Start of DATA EXTRACTS

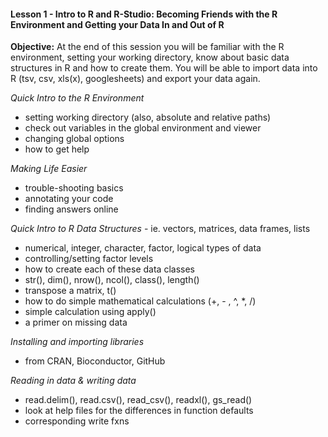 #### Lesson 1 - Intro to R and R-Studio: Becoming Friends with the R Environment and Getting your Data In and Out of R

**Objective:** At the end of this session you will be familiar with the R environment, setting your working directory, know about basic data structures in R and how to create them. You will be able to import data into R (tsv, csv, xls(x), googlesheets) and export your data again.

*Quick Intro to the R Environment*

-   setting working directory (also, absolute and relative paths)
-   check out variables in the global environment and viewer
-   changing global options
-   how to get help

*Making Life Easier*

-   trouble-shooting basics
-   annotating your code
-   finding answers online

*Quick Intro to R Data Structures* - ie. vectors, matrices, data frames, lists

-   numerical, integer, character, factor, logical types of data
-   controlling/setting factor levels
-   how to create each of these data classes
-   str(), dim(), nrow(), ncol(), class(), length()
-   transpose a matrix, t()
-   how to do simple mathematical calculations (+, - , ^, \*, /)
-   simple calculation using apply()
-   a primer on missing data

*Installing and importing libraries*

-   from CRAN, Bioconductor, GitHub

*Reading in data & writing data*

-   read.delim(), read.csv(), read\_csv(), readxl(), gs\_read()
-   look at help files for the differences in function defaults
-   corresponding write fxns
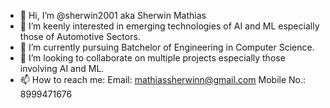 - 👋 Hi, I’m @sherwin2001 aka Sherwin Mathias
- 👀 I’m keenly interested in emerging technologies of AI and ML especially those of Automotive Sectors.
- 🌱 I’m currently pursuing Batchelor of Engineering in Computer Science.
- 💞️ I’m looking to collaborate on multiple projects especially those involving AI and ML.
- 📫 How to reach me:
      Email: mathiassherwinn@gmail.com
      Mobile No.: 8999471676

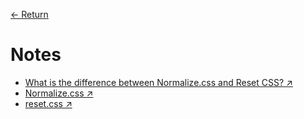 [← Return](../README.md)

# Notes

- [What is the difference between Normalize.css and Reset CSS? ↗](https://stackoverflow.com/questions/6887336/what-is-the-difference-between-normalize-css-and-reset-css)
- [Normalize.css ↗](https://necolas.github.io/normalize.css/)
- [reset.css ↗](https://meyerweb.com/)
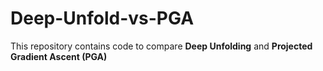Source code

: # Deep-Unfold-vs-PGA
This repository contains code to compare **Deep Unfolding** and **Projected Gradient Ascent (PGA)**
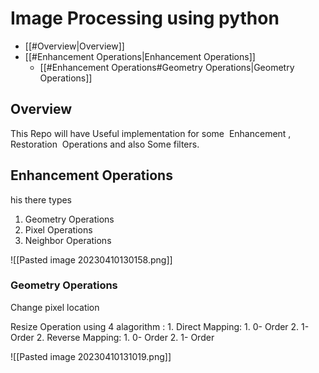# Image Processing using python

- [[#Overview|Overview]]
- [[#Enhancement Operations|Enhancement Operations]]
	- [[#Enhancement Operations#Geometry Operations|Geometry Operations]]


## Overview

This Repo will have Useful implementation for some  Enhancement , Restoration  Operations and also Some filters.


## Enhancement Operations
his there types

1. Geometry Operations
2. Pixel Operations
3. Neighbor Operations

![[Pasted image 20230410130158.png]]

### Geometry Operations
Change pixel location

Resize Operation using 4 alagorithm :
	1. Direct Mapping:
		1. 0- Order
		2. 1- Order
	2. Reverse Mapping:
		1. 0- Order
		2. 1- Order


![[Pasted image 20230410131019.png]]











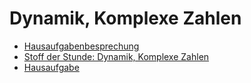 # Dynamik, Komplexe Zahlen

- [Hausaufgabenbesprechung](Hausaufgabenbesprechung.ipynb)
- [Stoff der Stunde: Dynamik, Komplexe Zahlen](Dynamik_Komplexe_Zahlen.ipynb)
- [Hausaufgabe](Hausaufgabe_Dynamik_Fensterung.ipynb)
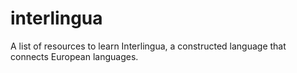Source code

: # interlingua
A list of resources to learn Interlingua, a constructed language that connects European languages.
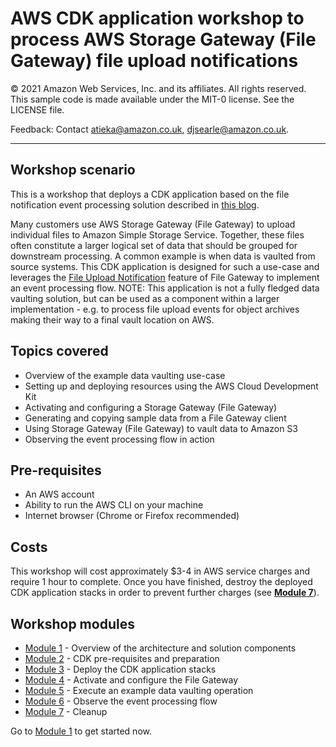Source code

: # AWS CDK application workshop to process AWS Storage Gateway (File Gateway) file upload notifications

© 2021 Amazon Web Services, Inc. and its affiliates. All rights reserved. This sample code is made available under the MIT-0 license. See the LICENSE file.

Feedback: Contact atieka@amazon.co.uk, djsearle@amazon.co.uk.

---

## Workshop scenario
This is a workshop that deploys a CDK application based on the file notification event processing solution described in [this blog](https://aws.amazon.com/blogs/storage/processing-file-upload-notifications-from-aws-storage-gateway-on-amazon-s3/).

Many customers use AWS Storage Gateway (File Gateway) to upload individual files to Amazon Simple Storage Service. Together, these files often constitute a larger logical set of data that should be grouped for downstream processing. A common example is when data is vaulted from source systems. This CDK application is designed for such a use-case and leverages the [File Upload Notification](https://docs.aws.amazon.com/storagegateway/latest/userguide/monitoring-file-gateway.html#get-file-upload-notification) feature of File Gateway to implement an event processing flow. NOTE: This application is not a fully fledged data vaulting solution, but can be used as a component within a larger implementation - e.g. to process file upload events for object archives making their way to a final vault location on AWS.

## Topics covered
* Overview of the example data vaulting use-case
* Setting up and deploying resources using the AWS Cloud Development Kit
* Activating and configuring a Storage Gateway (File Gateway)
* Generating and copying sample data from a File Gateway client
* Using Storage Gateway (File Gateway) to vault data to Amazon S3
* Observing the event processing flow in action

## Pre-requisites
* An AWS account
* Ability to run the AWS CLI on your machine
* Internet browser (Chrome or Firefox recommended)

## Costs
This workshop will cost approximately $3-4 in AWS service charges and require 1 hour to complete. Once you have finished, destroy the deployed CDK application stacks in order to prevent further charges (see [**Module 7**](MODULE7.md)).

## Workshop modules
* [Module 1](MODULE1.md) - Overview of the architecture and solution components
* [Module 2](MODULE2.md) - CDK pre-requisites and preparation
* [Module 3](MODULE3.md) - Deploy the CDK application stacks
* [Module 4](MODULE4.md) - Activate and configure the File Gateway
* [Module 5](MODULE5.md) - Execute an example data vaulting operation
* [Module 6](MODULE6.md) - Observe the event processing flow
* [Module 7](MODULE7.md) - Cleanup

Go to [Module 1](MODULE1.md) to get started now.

End of DATA EXTRACTS
Start of DATA EXTRACTS

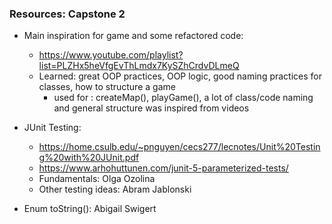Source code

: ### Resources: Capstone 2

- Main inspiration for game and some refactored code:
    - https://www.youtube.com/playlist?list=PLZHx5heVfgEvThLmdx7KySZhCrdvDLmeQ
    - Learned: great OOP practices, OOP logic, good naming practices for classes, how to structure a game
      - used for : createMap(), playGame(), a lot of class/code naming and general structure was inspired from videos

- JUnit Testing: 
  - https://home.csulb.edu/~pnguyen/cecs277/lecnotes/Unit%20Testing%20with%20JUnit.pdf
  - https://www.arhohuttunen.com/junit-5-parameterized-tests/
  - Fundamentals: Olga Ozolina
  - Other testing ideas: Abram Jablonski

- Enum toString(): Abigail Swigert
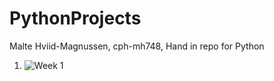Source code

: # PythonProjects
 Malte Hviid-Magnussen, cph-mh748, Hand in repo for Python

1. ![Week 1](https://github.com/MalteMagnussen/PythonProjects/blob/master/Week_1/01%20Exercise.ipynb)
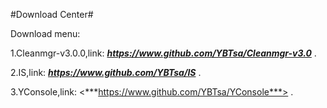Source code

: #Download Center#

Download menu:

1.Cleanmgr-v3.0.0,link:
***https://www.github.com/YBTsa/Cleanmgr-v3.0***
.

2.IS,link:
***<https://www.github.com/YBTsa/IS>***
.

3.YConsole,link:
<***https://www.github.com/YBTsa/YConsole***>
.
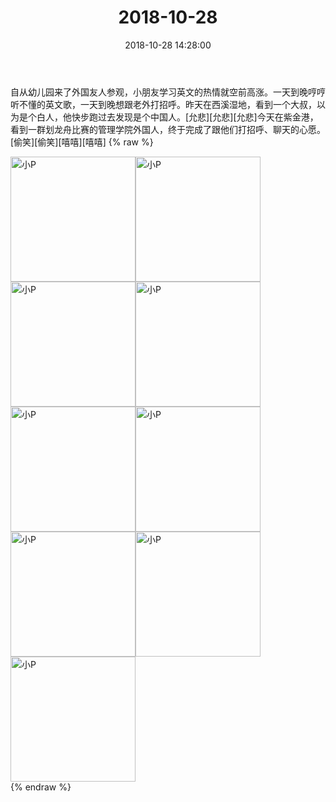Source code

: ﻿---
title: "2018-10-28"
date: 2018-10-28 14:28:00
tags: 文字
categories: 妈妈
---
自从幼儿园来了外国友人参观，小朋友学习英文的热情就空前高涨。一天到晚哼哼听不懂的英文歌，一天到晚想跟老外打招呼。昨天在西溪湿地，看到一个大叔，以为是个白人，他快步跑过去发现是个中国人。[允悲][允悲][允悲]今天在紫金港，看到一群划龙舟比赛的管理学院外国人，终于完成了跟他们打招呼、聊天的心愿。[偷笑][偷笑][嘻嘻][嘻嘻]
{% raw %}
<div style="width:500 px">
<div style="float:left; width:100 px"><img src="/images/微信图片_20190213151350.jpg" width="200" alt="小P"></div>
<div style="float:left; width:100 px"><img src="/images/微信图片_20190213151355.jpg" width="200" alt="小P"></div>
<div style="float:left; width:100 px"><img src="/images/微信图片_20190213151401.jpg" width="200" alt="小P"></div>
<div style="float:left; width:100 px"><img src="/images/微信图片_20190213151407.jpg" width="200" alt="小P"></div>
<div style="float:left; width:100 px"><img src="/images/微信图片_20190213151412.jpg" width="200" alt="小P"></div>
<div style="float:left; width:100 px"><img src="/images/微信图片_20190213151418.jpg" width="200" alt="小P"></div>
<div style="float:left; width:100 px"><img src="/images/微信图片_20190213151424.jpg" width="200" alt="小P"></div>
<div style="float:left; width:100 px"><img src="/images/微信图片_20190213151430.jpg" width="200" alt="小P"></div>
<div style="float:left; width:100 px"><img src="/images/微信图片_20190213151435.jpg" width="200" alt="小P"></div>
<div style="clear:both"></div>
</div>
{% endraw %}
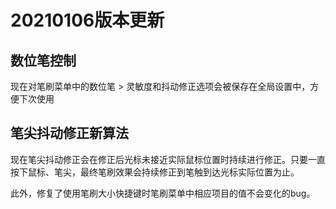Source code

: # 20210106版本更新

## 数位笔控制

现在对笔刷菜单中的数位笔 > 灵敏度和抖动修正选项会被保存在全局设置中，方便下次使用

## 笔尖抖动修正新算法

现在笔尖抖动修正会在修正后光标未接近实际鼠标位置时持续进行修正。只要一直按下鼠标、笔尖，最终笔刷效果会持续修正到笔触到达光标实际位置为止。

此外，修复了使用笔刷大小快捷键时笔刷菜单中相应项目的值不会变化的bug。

End of DATA EXTRACTS

_WHAT YOU ARE ASKED TO DO_: In the records above, find the line containing "自从幼儿园来了外国友人参观，" and the line containing "此外，修复了使用笔刷大小快捷键时笔刷菜单中相应项目的值不会变化的bug。", then give both of them again word for word along with every line between. Omit any pictures.

_RESULT OF THE TASK_:
自从幼儿园来了外国友人参观，小朋友学习英文的热情就空前高涨。一天到晚哼哼听不懂的英文歌，一天到晚想跟老外打招呼。昨天在西溪湿地，看到一个大叔，以为是个白人，他快步跑过去发现是个中国人。[允悲][允悲][允悲]今天在紫金港，看到一群划龙舟比赛的管理学院外国人，终于完成了跟他们打招呼、聊天的心愿。[偷笑][偷笑][嘻嘻][嘻嘻]
{% raw %}
<div style="width:500 px">
<div style="float:left; width:100 px"><img src="/images/微信图片_20190213151350.jpg" width="200" alt="小P"></div>
<div style="float:left; width:100 px"><img src="/images/微信图片_20190213151355.jpg" width="200" alt="小P"></div>
<div style="float:left; width:100 px"><img src="/images/微信图片_20190213151401.jpg" width="200" alt="小P"></div>
<div style="float:left; width:100 px"><img src="/images/微信图片_20190213151407.jpg" width="200" alt="小P"></div>
<div style="float:left; width:100 px"><img src="/images/微信图片_20190213151412.jpg" width="200" alt="小P"></div>
<div style="float:left; width:100 px"><img src="/images/微信图片_20190213151418.jpg" width="200" alt="小P"></div>
<div style="float:left; width:100 px"><img src="/images/微信图片_20190213151424.jpg" width="200" alt="小P"></div>
<div style="float:left; width:100 px"><img src="/images/微信图片_20190213151430.jpg" width="200" alt="小P"></div>
<div style="float:left; width:100 px"><img src="/images/微信图片_20190213151435.jpg" width="200" alt="小P"></div>
<div style="clear:both"></div>
</div>
{% endraw %}
Source code

: # 20210106版本更新

## 数位笔控制

现在对笔刷菜单中的数位笔 > 灵敏度和抖动修正选项会被保存在全局设置中，方便下次使用

## 笔尖抖动修正新算法

现在笔尖抖动修正会在修正后光标未接近实际鼠标位置时持续进行修正。只要一直按下鼠标、笔尖，最终笔刷效果会持续修正到笔触到达光标实际位置为止。

此外，修复了使用笔刷大小快捷键时笔刷菜单中相应项目的值不会变化的bug。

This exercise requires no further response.